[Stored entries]

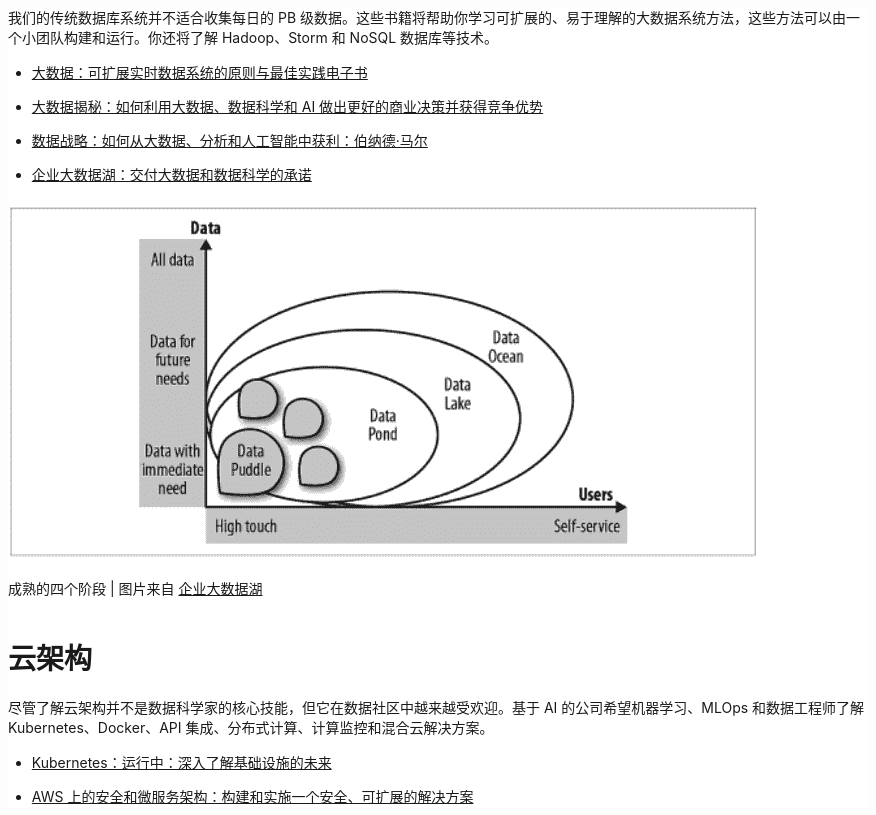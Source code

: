 我们的传统数据库系统并不适合收集每日的 PB 级数据。这些书籍将帮助你学习可扩展的、易于理解的大数据系统方法，这些方法可以由一个小团队构建和运行。你还将了解 Hadoop、Storm 和 NoSQL 数据库等技术。

+   [大数据：可扩展实时数据系统的原则与最佳实践电子书](https://www.amazon.in/Big-Data-Principles-practices-scalable-ebook/dp/B097835W6T/ref=sr_1_6?crid=23N8HGDDGJ00R&keywords=Big+Data&qid=1651508544&s=books&sprefix=big+data%2Cstripbooks%2C448&sr=1-6)

+   [大数据揭秘：如何利用大数据、数据科学和 AI 做出更好的商业决策并获得竞争优势](https://www.amazon.in/Big-Data-Demystified-Decisions-Competitive/dp/9353063655/ref=sr_1_fkmrnull_1_sspa?keywords=Big+Data+Essentials+by+anil+maheshwari&qid=1554907414&s=gateway&sr=8-1-fkmrnull-spons&psc=1)

+   [数据战略：如何从大数据、分析和人工智能中获利：伯纳德·马尔](https://www.amazon.com/dp/1398602582?tag=uuid10-20)

+   [企业大数据湖：交付大数据和数据科学的承诺](https://www.amazon.com/Enterprise-Big-Data-Lake-Delivering/dp/1491931558/ref=sr_1_fkmr2_2?crid=32TF8TXE58WZ6&keywords=Delta+Lake%3A+The+Definitive+Guide&qid=1651508873&s=books&sprefix=delta+lake+the+definitive+guide%2Cstripbooks-intl-ship%2C258&sr=1-2-fkmr2)

![企业大数据湖交付](img/acc17877af922be1ace77b0dcceb21e7.png)

成熟的四个阶段 | 图片来自 [企业大数据湖](https://www.amazon.com/Enterprise-Big-Data-Lake-Delivering/dp/1491931558/ref=sr_1_fkmr2_2?crid=32TF8TXE58WZ6&keywords=Delta+Lake%3A+The+Definitive+Guide&qid=1651508873&s=books&sprefix=delta+lake+the+definitive+guide%2Cstripbooks-intl-ship%2C258&sr=1-2-fkmr2)

# 云架构

尽管了解云架构并不是数据科学家的核心技能，但它在数据社区中越来越受欢迎。基于 AI 的公司希望机器学习、MLOps 和数据工程师了解 Kubernetes、Docker、API 集成、分布式计算、计算监控和混合云解决方案。

+   [Kubernetes：运行中：深入了解基础设施的未来](https://www.amazon.com/Kubernetes-Running-Dive-Future-Infrastructure/dp/1492046531/ref=sr_1_1?keywords=oreilly+kubernetes&pd_rd_r=33188053-8bf4-4cb3-b9ed-128d8ae63127&pd_rd_w=fYf30&pd_rd_wg=hqAJN&pf_rd_p=2c083df3-a26e-4ea9-a512-e0aeb6fffdc2&pf_rd_r=N47T9DR7NXHPH4YCANP4&qid=1651509926&sr=8-1)

+   [AWS 上的安全和微服务架构：构建和实施一个安全、可扩展的解决方案](https://www.amazon.com/Security-Microservice-Architecture-AWS-Architecting/dp/1098101464/ref=sr_1_4?crid=1ECELHWPG02PA&keywords=Cloud+Architecture&qid=1651509775&s=books&sprefix=cloud+architecture%2Cstripbooks-intl-ship%2C611&sr=1-4)
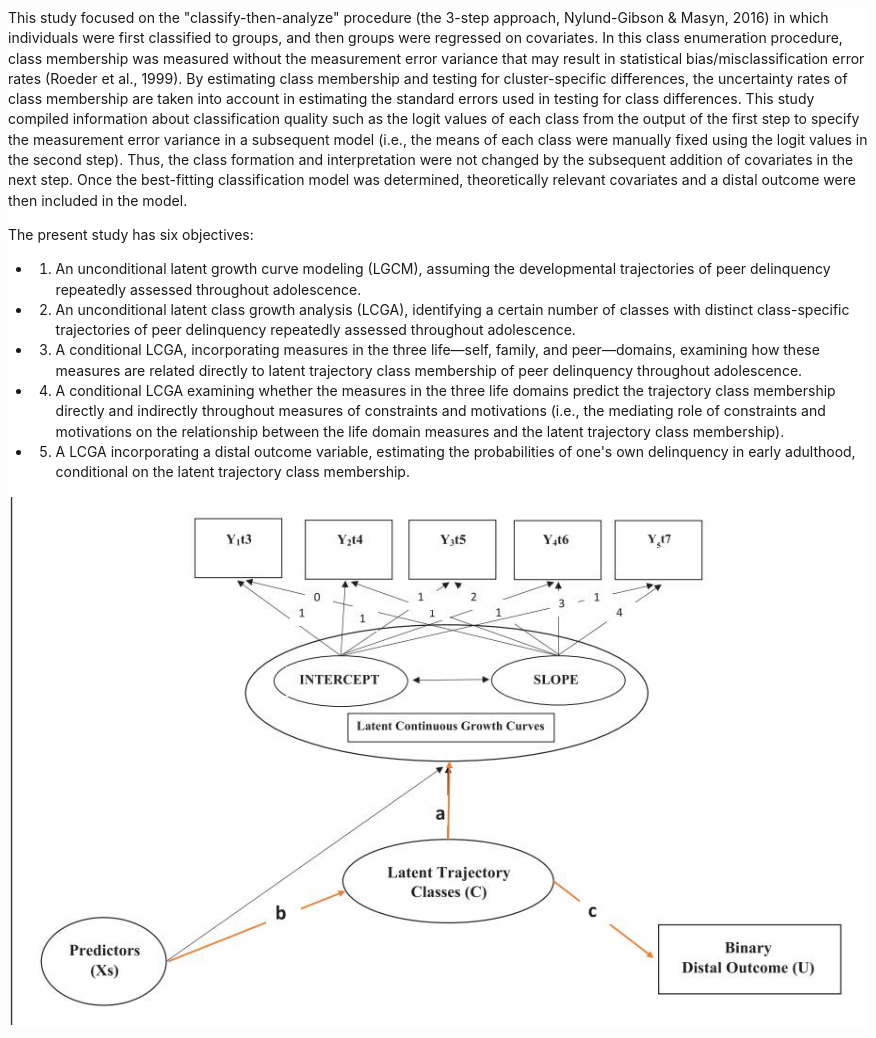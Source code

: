 This study focused on the "classify-then-analyze" procedure (the 3-step approach, Nylund-Gibson & Masyn, 2016) in which individuals were first classified to groups, and then groups were regressed on covariates. In this class enumeration procedure, class membership was measured without the measurement error variance that may result in statistical bias/misclassification error rates (Roeder et al., 1999). By estimating class membership and testing for cluster-specific differences, the uncertainty rates of class membership are taken into account in estimating the standard errors used in testing for class differences. This study compiled information about classification quality such as the logit values of each class from the output of the first step to specify the measurement error variance in a subsequent model (i.e., the means of each class were manually fixed using the logit values in the second step). Thus, the class formation and interpretation were not changed by the subsequent addition of covariates in the next step. Once the best-fitting classification model was determined, theoretically relevant covariates and a distal outcome were then included in the model.

The present study has six objectives:

- 1. An unconditional latent growth curve modeling (LGCM), assuming the developmental trajectories of peer delinquency repeatedly assessed throughout adolescence.
- 2. An unconditional latent class growth analysis (LCGA), identifying a certain number of classes with distinct class-specific trajectories of peer delinquency repeatedly assessed throughout adolescence.
- 3. A conditional LCGA, incorporating measures in the three life—self, family, and peer—domains, examining how these measures are related directly to latent trajectory class membership of peer delinquency throughout adolescence.
- 4. A conditional LCGA examining whether the measures in the three life domains predict the trajectory class membership directly and indirectly throughout measures of constraints and motivations (i.e., the mediating role of constraints and motivations on the relationship between the life domain measures and the latent trajectory class membership).
- 5. A LCGA incorporating a distal outcome variable, estimating the probabilities of one's own delinquency in early adulthood, conditional on the latent trajectory class membership.

![](_page_13_Figure_1.jpeg)
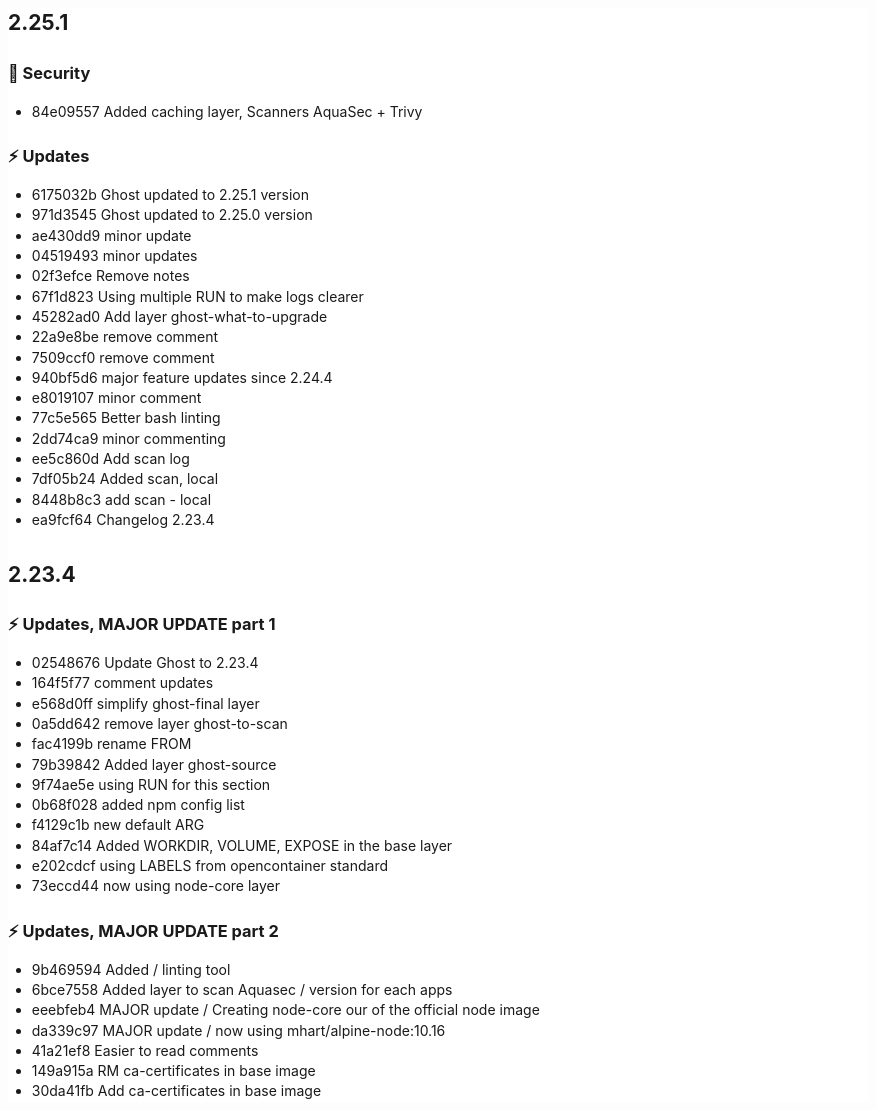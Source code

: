 ## 2.25.1
### 🔑 Security
- 84e09557 Added caching layer, Scanners AquaSec + Trivy

### ⚡️ Updates
- 6175032b Ghost updated to 2.25.1 version
- 971d3545 Ghost updated to 2.25.0 version
- ae430dd9 minor update
- 04519493 minor updates
- 02f3efce Remove notes
- 67f1d823 Using multiple RUN to make logs clearer
- 45282ad0 Add layer ghost-what-to-upgrade
- 22a9e8be remove comment
- 7509ccf0 remove comment
- 940bf5d6 major feature updates since 2.24.4
- e8019107 minor comment
- 77c5e565 Better bash linting
- 2dd74ca9 minor commenting
- ee5c860d Add scan log
- 7df05b24 Added scan, local
- 8448b8c3 add scan - local
- ea9fcf64 Changelog 2.23.4

## 2.23.4

### ⚡️ Updates, MAJOR UPDATE part 1

- 02548676 Update Ghost to 2.23.4
- 164f5f77 comment updates
- e568d0ff simplify ghost-final layer
- 0a5dd642 remove layer ghost-to-scan
- fac4199b rename FROM
- 79b39842 Added layer ghost-source
- 9f74ae5e using RUN for this section
- 0b68f028 added npm config list
- f4129c1b new default ARG
- 84af7c14 Added WORKDIR, VOLUME, EXPOSE in the base layer
- e202cdcf using LABELS from opencontainer standard
- 73eccd44 now using node-core layer

### ⚡️ Updates, MAJOR UPDATE part 2
- 9b469594 Added / linting tool
- 6bce7558 Added layer to scan Aquasec / version for each apps
- eeebfeb4 MAJOR update / Creating node-core our of the official node image
- da339c97 MAJOR update / now using mhart/alpine-node:10.16
- 41a21ef8 Easier to read comments
- 149a915a RM ca-certificates in base image
- 30da41fb Add ca-certificates in base image
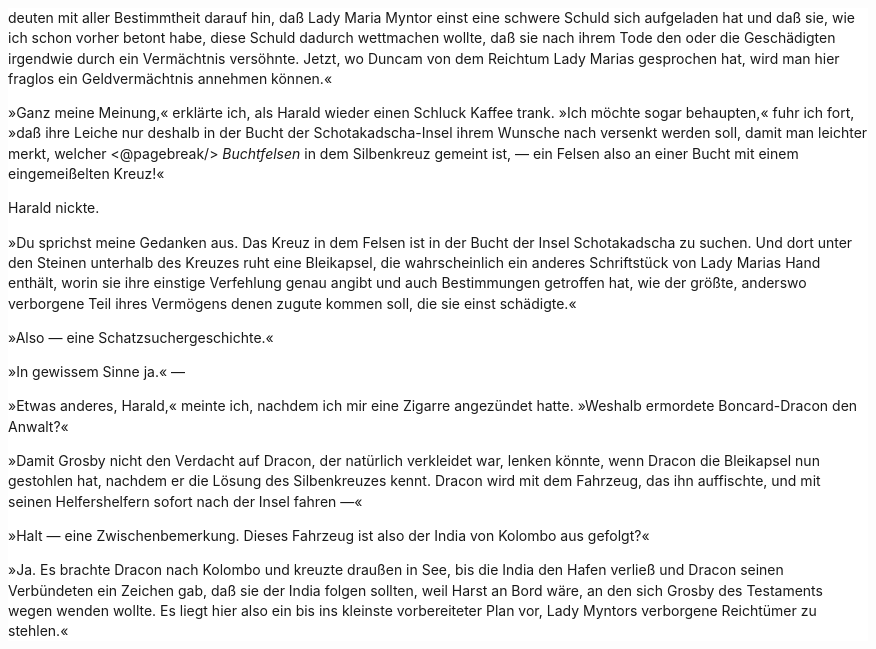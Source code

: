 deuten mit aller Bestimmtheit darauf hin, daß Lady
Maria Myntor einst eine schwere Schuld sich aufgeladen hat
und daß sie, wie ich schon vorher betont habe, diese Schuld
dadurch wettmachen wollte, daß sie nach ihrem Tode den
oder die Geschädigten irgendwie durch ein Vermächtnis
versöhnte. Jetzt, wo Duncam von dem Reichtum Lady
Marias gesprochen hat, wird man hier fraglos ein Geldvermächtnis
annehmen können.«

»Ganz meine Meinung,« erklärte ich, als Harald wieder
einen Schluck Kaffee trank. »Ich möchte sogar
behaupten,« fuhr ich fort, »daß ihre Leiche nur deshalb in
der Bucht der Schotakadscha-Insel ihrem Wunsche nach
versenkt werden soll, damit man leichter merkt, welcher
<@pagebreak/>
*Buchtfelsen* in dem Silbenkreuz gemeint ist, — ein
Felsen also an einer Bucht mit einem eingemeißelten
Kreuz!«

Harald nickte.

»Du sprichst meine Gedanken aus. Das Kreuz in
dem Felsen ist in der Bucht der Insel Schotakadscha zu
suchen. Und dort unter den Steinen unterhalb des Kreuzes
ruht eine Bleikapsel, die wahrscheinlich ein anderes
Schriftstück von Lady Marias Hand enthält, worin sie ihre
einstige Verfehlung genau angibt und auch Bestimmungen
getroffen hat, wie der größte, anderswo verborgene
Teil ihres Vermögens denen zugute kommen soll, die sie
einst schädigte.«

»Also — eine Schatzsuchergeschichte.«

»In gewissem Sinne ja.« —

»Etwas anderes, Harald,« meinte ich, nachdem ich
mir eine Zigarre angezündet hatte. »Weshalb ermordete
Boncard-Dracon den Anwalt?«

»Damit Grosby nicht den Verdacht auf Dracon, der
natürlich verkleidet war, lenken könnte, wenn Dracon die
Bleikapsel nun gestohlen hat, nachdem er die Lösung des
Silbenkreuzes kennt. Dracon wird mit dem Fahrzeug,
das ihn auffischte, und mit seinen Helfershelfern sofort
nach der Insel fahren —«

»Halt — eine Zwischenbemerkung. Dieses Fahrzeug
ist also der India von Kolombo aus gefolgt?«

»Ja. Es brachte Dracon nach Kolombo und kreuzte
draußen in See, bis die India den Hafen verließ und
Dracon seinen Verbündeten ein Zeichen gab, daß sie der
India folgen sollten, weil Harst an Bord wäre, an den
sich Grosby des Testaments wegen wenden wollte. Es
liegt hier also ein bis ins kleinste vorbereiteter Plan vor,
Lady Myntors verborgene Reichtümer zu stehlen.«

§ **YOUR TASK**: Write out only the lines that run from the line containing "der Bucht der Schotakadscha-Insel" through the line containing "getroffen hat, wie", both included, exactly as they appear above.

§ **ANSWER**:
der Bucht der Schotakadscha-Insel ihrem Wunsche nach
versenkt werden soll, damit man leichter merkt, welcher
<@pagebreak/>
*Buchtfelsen* in dem Silbenkreuz gemeint ist, — ein
Felsen also an einer Bucht mit einem eingemeißelten
Kreuz!«

Harald nickte.

»Du sprichst meine Gedanken aus. Das Kreuz in
dem Felsen ist in der Bucht der Insel Schotakadscha zu
suchen. Und dort unter den Steinen unterhalb des Kreuzes
ruht eine Bleikapsel, die wahrscheinlich ein anderes
Schriftstück von Lady Marias Hand enthält, worin sie ihre
einstige Verfehlung genau angibt und auch Bestimmungen
getroffen hat, wie der größte, anderswo verborgene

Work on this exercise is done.